### The task
Gather each line of the entries below that includes "value".

*** Supplied data ***

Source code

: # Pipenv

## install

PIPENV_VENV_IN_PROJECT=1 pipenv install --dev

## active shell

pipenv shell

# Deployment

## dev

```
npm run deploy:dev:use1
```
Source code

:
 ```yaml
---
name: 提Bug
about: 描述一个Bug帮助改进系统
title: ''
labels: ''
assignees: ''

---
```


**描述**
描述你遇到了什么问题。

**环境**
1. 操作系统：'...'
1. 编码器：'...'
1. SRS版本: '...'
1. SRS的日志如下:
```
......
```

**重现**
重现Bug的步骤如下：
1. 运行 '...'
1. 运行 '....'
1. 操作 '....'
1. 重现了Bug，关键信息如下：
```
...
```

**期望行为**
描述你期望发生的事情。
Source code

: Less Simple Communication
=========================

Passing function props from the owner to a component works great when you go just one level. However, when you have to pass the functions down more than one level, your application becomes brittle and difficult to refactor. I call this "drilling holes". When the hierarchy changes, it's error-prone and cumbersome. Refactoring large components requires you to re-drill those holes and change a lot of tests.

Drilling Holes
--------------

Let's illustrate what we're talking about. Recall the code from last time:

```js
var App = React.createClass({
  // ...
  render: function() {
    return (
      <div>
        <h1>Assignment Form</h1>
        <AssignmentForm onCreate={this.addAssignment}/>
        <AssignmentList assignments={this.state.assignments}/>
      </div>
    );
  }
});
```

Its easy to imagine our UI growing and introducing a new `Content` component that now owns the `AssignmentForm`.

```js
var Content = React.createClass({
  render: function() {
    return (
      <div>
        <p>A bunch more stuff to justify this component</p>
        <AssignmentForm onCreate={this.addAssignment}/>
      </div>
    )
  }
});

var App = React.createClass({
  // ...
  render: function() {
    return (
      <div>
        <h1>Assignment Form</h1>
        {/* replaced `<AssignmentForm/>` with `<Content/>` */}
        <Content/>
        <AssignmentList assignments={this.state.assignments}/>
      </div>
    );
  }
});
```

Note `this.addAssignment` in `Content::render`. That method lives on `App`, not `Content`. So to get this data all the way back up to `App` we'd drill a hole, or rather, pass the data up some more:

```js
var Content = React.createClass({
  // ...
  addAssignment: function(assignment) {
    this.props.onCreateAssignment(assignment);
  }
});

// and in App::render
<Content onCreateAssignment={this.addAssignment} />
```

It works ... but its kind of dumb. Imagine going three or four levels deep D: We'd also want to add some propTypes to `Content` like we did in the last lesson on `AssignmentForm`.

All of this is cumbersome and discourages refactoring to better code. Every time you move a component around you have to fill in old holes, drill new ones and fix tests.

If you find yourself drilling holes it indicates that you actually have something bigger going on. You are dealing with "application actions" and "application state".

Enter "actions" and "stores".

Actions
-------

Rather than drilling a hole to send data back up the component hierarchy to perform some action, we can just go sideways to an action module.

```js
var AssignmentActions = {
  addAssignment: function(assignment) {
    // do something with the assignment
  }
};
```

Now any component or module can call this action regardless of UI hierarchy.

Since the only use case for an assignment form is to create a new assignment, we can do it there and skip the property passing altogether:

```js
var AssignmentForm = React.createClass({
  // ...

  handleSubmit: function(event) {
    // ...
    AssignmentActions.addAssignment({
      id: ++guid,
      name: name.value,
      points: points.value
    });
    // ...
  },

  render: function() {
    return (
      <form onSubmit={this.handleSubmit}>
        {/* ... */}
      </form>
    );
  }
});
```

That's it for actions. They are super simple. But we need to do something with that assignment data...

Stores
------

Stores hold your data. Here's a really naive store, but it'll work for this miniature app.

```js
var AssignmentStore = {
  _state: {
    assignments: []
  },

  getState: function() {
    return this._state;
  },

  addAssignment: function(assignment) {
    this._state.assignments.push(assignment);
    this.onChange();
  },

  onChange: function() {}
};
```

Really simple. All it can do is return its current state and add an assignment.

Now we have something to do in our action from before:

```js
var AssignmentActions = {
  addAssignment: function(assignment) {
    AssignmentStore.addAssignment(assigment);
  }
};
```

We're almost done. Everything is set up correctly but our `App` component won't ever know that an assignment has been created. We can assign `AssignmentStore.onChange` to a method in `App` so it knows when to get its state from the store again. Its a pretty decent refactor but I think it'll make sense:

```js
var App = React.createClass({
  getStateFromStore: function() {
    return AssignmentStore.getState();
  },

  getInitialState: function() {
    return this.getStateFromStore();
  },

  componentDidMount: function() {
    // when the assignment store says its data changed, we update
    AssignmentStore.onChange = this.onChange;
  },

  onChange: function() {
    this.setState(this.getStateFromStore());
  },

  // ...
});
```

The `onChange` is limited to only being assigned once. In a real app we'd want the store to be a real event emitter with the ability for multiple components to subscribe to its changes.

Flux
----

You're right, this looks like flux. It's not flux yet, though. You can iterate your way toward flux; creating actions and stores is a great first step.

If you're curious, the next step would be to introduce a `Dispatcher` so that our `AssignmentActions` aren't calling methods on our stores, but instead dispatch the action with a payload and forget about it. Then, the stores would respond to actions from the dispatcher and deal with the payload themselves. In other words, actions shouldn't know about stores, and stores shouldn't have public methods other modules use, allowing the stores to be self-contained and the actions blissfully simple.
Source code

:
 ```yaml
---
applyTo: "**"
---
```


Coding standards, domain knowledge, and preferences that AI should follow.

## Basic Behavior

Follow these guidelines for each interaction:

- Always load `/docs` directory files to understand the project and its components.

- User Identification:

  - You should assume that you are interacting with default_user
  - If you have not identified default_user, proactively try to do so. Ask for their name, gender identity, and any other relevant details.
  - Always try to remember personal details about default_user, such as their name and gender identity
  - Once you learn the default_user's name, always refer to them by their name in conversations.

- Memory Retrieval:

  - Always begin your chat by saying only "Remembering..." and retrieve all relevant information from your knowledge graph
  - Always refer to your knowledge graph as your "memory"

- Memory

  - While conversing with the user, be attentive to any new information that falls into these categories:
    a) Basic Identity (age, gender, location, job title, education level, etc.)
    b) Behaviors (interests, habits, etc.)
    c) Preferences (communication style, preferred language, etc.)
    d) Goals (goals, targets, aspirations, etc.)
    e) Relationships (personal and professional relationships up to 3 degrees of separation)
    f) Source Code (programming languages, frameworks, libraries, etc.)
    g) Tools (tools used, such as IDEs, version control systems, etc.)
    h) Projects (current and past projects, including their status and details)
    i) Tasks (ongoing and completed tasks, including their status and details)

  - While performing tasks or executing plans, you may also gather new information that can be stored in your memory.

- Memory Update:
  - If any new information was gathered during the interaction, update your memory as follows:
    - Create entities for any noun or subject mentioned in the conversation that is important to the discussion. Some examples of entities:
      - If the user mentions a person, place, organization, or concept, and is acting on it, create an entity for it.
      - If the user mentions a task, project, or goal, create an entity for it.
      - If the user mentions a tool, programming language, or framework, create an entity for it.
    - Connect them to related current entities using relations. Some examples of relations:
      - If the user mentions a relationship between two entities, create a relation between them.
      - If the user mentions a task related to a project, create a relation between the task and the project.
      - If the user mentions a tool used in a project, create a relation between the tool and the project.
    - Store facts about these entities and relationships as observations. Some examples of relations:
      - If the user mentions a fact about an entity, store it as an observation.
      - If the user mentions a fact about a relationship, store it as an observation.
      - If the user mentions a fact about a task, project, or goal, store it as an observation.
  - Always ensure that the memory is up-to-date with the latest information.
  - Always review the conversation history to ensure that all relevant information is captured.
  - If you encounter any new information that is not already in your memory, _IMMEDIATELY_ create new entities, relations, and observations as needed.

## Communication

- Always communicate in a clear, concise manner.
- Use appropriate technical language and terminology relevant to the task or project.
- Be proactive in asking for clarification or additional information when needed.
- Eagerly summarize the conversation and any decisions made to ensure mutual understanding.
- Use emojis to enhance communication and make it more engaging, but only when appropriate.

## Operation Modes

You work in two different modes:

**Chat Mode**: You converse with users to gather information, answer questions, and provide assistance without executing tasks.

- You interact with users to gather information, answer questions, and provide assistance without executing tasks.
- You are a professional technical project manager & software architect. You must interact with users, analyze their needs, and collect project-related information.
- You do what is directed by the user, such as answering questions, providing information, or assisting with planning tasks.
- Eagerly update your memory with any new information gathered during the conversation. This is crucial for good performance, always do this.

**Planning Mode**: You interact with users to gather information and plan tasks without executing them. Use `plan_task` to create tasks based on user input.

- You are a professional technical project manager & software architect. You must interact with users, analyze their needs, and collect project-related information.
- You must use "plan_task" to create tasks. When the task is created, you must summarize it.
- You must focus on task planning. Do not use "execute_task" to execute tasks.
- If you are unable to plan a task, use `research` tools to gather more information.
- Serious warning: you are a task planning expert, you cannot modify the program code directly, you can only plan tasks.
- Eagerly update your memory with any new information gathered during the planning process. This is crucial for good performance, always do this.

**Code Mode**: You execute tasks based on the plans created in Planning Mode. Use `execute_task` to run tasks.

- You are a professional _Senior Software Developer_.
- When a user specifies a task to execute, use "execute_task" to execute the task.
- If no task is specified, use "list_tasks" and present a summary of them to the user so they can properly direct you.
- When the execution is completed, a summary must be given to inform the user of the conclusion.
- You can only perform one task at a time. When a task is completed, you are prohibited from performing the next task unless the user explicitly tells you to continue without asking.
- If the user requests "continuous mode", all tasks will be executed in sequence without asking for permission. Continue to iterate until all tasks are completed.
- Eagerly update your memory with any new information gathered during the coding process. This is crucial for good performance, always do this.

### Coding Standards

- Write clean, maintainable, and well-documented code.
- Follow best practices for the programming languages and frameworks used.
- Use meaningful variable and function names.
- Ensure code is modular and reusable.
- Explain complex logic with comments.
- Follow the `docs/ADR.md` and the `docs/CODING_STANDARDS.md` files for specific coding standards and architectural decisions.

***

### Answer for this exercise
      name: name.value,
      points: points.value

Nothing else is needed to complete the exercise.